These findings provide, to our knowledge, the first direct empirical support of longstanding theoretical predictions that life-history diversity improves productivity over long time scales, and buffers population fluctuations. We also note the strong negative correlation between life-history diversity and RPS at short time scales. These seemingly contradictory results can be resolved if certain life-history types are favoured by natural selection each year, but the types that are favoured change among years (
Seamons et al. 2007). These selective effects might result from broad-scale physical processes such as changes in precipitation, ice, and lake levels that differentially affect large components of each population complex. Thus, higher population growth rates could occur with low levels of diversity at short time periods, but high diversity would be needed to maintain large growth rates over long time periods. Meanwhile, life-history diversity should always dampen variation in population growth rate owing to the spreading of juveniles across time and space, but this would be particularly important at longer time periods as rarer but more severe impacts on survival occurred.

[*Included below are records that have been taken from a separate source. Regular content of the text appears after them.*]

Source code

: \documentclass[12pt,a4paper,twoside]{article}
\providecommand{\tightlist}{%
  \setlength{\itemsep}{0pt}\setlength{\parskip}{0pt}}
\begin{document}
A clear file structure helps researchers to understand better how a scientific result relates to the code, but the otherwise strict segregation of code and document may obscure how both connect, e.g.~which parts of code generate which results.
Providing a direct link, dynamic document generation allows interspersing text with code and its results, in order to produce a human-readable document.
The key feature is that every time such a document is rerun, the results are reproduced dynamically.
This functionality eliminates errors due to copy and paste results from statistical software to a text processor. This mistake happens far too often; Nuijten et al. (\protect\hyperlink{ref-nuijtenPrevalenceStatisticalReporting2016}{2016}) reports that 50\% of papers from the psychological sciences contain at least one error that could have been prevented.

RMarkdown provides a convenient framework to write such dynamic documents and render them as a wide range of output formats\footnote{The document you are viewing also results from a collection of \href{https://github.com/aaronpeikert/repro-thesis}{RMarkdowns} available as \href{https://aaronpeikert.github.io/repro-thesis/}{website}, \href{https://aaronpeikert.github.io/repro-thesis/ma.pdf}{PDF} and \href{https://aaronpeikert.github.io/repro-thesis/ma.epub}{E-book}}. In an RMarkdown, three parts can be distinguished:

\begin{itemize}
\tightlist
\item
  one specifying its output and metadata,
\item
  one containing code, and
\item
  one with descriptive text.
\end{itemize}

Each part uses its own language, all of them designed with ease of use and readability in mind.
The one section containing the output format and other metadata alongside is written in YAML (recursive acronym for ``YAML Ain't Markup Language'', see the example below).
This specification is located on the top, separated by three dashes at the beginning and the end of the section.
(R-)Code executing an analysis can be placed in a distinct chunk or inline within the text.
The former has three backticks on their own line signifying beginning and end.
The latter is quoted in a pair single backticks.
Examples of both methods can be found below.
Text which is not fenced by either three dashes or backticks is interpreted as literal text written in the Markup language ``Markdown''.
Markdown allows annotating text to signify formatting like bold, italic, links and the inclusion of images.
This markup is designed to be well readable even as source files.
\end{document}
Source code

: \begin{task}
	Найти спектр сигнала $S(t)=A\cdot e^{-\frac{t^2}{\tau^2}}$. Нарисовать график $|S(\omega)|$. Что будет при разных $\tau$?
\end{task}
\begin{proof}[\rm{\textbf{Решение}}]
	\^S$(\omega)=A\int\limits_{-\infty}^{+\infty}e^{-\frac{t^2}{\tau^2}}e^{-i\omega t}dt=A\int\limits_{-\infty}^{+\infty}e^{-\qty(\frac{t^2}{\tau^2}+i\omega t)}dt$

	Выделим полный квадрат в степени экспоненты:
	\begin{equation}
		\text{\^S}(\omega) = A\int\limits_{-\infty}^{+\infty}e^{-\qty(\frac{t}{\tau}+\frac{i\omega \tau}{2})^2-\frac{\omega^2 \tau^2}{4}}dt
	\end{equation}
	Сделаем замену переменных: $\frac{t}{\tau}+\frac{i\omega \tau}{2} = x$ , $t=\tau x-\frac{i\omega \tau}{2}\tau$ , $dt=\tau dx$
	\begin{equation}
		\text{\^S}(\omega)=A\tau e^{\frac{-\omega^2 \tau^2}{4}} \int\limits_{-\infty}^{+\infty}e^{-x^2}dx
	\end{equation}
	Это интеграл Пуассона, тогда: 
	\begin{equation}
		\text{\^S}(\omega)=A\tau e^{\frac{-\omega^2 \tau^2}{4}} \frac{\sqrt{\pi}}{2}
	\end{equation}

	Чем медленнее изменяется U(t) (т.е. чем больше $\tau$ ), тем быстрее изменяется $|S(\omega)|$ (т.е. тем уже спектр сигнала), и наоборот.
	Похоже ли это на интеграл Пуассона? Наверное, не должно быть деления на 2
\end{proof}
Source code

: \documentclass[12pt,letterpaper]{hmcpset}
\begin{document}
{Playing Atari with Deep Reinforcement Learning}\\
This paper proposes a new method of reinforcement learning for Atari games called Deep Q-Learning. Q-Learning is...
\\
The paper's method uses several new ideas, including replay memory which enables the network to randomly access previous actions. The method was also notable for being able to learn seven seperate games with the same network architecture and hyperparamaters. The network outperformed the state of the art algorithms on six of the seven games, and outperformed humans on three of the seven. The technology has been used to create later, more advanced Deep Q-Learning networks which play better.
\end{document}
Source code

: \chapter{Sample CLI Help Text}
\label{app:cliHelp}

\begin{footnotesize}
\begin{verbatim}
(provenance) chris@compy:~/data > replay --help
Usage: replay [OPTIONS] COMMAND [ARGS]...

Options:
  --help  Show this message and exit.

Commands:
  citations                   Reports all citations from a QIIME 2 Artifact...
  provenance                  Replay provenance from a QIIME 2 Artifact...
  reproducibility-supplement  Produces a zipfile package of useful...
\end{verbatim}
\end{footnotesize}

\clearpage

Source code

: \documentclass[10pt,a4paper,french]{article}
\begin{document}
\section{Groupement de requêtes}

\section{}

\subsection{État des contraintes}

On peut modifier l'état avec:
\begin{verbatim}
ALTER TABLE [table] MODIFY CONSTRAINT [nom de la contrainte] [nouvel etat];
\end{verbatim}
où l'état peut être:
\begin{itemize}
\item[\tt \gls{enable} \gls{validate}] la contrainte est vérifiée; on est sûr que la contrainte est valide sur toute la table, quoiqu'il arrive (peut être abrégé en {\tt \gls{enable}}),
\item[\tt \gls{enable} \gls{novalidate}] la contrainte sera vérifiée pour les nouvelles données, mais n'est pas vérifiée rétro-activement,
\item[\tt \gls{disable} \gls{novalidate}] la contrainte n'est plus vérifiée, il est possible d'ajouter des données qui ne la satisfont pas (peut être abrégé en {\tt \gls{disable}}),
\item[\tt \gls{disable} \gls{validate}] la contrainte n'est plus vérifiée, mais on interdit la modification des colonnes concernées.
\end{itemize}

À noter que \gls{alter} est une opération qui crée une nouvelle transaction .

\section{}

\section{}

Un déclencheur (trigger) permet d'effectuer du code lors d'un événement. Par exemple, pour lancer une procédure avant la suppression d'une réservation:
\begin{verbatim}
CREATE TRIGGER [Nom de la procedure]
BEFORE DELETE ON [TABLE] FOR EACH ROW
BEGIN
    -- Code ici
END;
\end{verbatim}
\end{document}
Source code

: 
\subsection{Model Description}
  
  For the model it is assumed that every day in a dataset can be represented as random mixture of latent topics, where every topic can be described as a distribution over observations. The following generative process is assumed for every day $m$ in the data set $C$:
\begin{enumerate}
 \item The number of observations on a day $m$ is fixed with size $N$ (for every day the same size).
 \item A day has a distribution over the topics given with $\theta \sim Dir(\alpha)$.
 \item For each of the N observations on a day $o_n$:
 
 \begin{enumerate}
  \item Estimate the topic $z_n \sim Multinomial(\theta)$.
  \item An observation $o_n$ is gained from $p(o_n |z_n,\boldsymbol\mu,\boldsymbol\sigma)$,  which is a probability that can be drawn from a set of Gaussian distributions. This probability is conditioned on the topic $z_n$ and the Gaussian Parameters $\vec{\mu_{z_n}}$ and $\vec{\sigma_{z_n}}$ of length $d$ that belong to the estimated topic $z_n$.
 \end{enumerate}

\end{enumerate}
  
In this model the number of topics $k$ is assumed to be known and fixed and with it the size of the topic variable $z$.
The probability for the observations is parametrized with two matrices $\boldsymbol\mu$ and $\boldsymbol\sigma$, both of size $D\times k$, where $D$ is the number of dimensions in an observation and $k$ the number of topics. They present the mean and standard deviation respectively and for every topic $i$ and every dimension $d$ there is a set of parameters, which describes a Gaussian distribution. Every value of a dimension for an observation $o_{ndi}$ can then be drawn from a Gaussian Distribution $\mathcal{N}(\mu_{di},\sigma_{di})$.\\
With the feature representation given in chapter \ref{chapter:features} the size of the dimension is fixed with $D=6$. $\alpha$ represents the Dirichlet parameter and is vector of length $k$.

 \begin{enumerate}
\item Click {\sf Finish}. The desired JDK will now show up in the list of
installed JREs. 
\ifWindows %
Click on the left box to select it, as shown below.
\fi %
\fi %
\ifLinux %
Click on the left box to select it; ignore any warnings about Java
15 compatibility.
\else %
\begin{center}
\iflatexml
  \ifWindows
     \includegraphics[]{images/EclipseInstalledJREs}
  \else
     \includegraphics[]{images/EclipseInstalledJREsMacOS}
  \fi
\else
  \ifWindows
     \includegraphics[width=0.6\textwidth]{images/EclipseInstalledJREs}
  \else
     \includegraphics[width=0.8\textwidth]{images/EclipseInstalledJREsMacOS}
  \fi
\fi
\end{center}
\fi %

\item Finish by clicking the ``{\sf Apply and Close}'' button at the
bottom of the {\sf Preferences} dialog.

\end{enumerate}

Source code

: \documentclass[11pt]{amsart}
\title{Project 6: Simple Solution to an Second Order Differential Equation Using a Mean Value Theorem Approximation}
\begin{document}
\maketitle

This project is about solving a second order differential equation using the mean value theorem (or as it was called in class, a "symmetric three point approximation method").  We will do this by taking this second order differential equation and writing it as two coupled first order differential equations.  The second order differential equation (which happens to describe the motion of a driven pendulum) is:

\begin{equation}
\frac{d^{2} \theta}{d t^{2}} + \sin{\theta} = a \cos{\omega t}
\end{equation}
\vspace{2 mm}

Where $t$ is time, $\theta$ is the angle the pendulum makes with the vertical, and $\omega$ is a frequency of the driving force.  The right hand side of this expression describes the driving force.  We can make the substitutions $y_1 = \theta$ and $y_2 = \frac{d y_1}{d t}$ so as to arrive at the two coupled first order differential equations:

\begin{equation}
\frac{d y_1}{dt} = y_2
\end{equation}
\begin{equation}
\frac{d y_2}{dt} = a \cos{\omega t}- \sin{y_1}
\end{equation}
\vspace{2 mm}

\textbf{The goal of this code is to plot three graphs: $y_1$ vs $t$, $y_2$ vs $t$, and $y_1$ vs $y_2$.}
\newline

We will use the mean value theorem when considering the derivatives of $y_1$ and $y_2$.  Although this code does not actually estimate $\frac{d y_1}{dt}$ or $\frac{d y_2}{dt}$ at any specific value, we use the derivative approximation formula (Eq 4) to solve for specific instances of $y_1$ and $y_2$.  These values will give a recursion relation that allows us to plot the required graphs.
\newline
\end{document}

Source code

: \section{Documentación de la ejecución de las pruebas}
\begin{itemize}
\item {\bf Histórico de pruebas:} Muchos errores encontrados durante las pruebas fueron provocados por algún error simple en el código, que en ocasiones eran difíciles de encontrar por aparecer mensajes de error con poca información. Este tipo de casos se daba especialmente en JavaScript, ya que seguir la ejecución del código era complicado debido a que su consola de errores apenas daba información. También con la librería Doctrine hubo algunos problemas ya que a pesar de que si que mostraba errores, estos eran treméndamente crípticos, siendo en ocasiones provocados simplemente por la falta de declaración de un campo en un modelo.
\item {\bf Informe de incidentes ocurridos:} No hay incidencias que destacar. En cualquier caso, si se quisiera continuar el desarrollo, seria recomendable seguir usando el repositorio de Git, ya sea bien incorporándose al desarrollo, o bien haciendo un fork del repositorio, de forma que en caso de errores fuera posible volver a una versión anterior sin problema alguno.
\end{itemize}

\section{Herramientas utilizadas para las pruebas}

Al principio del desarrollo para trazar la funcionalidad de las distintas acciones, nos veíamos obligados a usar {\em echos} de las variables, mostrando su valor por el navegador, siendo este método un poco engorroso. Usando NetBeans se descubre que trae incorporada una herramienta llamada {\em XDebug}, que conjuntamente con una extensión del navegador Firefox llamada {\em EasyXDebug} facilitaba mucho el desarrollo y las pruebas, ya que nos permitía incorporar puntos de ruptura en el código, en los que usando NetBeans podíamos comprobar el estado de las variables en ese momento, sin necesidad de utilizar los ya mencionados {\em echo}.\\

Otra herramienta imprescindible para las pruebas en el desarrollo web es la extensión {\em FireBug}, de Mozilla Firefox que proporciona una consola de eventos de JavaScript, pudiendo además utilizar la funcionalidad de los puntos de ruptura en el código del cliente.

The main component of life-history diversity in this analysis—variable duration of freshwater and ocean residency—is based on a complex set of interactions of organisms with their environment. At evolutionary time scales, bet-hedging strategies that support phenotypic plasticity have probably been favoured by fluctuating natural selection (
Seamons et al. 2007;
Simons 2009). For example, population-specific norms of reaction have evolved, such that similar growth rates result in different durations of freshwater residence, and similar sizes at sea water entry and growth rates at sea result in different ages at maturity among populations (
Quinn et al. 2009). At more immediate time scales, the environment in each lake (temperature, zooplankton production, competition) affects growth (
Edmundson & Mazumder 2001), and hence age and size at sea water entry. The outcome of these processes produces some patterns of residency that are not necessarily favourable every year, but are effective at buffering environmental variation at longer time scales.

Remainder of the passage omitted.